TASK DIRECTIONS:
Return every line below exactly, leaving nothing out.

INPUT DATA:
--------
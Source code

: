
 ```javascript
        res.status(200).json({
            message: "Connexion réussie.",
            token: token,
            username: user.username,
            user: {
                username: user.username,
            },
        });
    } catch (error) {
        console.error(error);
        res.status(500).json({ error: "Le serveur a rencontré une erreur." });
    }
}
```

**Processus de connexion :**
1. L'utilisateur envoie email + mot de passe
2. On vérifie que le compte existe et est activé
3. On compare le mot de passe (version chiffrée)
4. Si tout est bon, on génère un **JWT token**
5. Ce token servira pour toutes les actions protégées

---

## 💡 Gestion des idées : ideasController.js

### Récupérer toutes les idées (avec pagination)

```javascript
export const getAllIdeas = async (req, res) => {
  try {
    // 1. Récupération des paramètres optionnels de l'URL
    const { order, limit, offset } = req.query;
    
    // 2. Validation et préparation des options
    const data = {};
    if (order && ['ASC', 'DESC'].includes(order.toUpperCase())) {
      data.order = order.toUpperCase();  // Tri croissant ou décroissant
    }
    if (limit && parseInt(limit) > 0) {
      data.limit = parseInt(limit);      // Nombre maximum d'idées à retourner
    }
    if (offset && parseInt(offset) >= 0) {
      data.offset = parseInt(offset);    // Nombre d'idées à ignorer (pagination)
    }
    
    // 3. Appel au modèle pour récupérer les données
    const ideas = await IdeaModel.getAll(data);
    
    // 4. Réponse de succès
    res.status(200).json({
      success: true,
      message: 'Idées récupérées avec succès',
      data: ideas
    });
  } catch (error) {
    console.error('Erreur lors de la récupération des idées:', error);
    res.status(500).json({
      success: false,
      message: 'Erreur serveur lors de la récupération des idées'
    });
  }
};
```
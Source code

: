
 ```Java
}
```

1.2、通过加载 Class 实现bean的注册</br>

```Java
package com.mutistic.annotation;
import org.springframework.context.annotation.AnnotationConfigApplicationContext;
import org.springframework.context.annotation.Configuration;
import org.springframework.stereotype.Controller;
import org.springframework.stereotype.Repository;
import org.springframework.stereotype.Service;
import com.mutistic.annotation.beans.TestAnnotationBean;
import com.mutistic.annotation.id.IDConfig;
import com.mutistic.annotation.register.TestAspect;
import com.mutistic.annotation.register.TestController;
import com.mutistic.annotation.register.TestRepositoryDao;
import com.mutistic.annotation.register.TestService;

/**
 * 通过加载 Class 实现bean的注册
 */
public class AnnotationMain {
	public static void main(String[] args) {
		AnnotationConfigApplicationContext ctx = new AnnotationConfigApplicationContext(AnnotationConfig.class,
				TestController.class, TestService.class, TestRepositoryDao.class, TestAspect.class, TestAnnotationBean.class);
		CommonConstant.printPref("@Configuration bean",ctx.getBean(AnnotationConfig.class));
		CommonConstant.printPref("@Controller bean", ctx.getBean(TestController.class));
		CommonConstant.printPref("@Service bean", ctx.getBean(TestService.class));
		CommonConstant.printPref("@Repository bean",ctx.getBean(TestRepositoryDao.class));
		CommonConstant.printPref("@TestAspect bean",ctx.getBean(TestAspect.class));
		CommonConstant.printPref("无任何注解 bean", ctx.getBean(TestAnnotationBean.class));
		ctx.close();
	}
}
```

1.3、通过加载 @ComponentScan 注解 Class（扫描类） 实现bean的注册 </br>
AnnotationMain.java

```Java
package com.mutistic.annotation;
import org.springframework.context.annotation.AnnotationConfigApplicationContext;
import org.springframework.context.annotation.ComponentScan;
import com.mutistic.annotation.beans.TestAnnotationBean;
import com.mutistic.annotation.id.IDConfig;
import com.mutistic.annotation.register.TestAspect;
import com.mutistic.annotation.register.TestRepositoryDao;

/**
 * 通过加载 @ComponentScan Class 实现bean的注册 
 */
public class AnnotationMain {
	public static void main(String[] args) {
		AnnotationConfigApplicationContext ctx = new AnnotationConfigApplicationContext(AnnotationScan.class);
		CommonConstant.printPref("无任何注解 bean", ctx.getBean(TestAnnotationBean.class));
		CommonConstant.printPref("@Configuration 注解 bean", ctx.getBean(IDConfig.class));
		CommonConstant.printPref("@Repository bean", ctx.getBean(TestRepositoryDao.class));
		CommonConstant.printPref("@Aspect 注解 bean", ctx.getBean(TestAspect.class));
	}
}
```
--------
SOLUTION TO THIS PROBLEM:
Source code

:
 ```javascript
        res.status(200).json({
            message: "Connexion réussie.",
            token: token,
            username: user.username,
            user: {
                username: user.username,
            },
        });
    } catch (error) {
        console.error(error);
        res.status(500).json({ error: "Le serveur a rencontré une erreur." });
    }
}
```

**Processus de connexion :**
1. L'utilisateur envoie email + mot de passe
2. On vérifie que le compte existe et est activé
3. On compare le mot de passe (version chiffrée)
4. Si tout est bon, on génère un **JWT token**
5. Ce token servira pour toutes les actions protégées

---

## 💡 Gestion des idées : ideasController.js

### Récupérer toutes les idées (avec pagination)

```javascript
export const getAllIdeas = async (req, res) => {
  try {
    // 1. Récupération des paramètres optionnels de l'URL
    const { order, limit, offset } = req.query;
    
    // 2. Validation et préparation des options
    const data = {};
    if (order && ['ASC', 'DESC'].includes(order.toUpperCase())) {
      data.order = order.toUpperCase();  // Tri croissant ou décroissant
    }
    if (limit && parseInt(limit) > 0) {
      data.limit = parseInt(limit);      // Nombre maximum d'idées à retourner
    }
    if (offset && parseInt(offset) >= 0) {
      data.offset = parseInt(offset);    // Nombre d'idées à ignorer (pagination)
    }
    
    // 3. Appel au modèle pour récupérer les données
    const ideas = await IdeaModel.getAll(data);
    
    // 4. Réponse de succès
    res.status(200).json({
      success: true,
      message: 'Idées récupérées avec succès',
      data: ideas
    });
  } catch (error) {
    console.error('Erreur lors de la récupération des idées:', error);
    res.status(500).json({
      success: false,
      message: 'Erreur serveur lors de la récupération des idées'
    });
  }
};
```
Source code

:
 ```Java
}
```

1.2、通过加载 Class 实现bean的注册</br>

```Java
package com.mutistic.annotation;
import org.springframework.context.annotation.AnnotationConfigApplicationContext;
import org.springframework.context.annotation.Configuration;
import org.springframework.stereotype.Controller;
import org.springframework.stereotype.Repository;
import org.springframework.stereotype.Service;
import com.mutistic.annotation.beans.TestAnnotationBean;
import com.mutistic.annotation.id.IDConfig;
import com.mutistic.annotation.register.TestAspect;
import com.mutistic.annotation.register.TestController;
import com.mutistic.annotation.register.TestRepositoryDao;
import com.mutistic.annotation.register.TestService;

/**
 * 通过加载 Class 实现bean的注册
 */
public class AnnotationMain {
	public static void main(String[] args) {
		AnnotationConfigApplicationContext ctx = new AnnotationConfigApplicationContext(AnnotationConfig.class,
				TestController.class, TestService.class, TestRepositoryDao.class, TestAspect.class, TestAnnotationBean.class);
		CommonConstant.printPref("@Configuration bean",ctx.getBean(AnnotationConfig.class));
		CommonConstant.printPref("@Controller bean", ctx.getBean(TestController.class));
		CommonConstant.printPref("@Service bean", ctx.getBean(TestService.class));
		CommonConstant.printPref("@Repository bean",ctx.getBean(TestRepositoryDao.class));
		CommonConstant.printPref("@TestAspect bean",ctx.getBean(TestAspect.class));
		CommonConstant.printPref("无任何注解 bean", ctx.getBean(TestAnnotationBean.class));
		ctx.close();
	}
}
```

1.3、通过加载 @ComponentScan 注解 Class（扫描类） 实现bean的注册 </br>
AnnotationMain.java

```Java
package com.mutistic.annotation;
import org.springframework.context.annotation.AnnotationConfigApplicationContext;
import org.springframework.context.annotation.ComponentScan;
import com.mutistic.annotation.beans.TestAnnotationBean;
import com.mutistic.annotation.id.IDConfig;
import com.mutistic.annotation.register.TestAspect;
import com.mutistic.annotation.register.TestRepositoryDao;

/**
 * 通过加载 @ComponentScan Class 实现bean的注册 
 */
public class AnnotationMain {
	public static void main(String[] args) {
		AnnotationConfigApplicationContext ctx = new AnnotationConfigApplicationContext(AnnotationScan.class);
		CommonConstant.printPref("无任何注解 bean", ctx.getBean(TestAnnotationBean.class));
		CommonConstant.printPref("@Configuration 注解 bean", ctx.getBean(IDConfig.class));
		CommonConstant.printPref("@Repository bean", ctx.getBean(TestRepositoryDao.class));
		CommonConstant.printPref("@Aspect 注解 bean", ctx.getBean(TestAspect.class));
	}
}
```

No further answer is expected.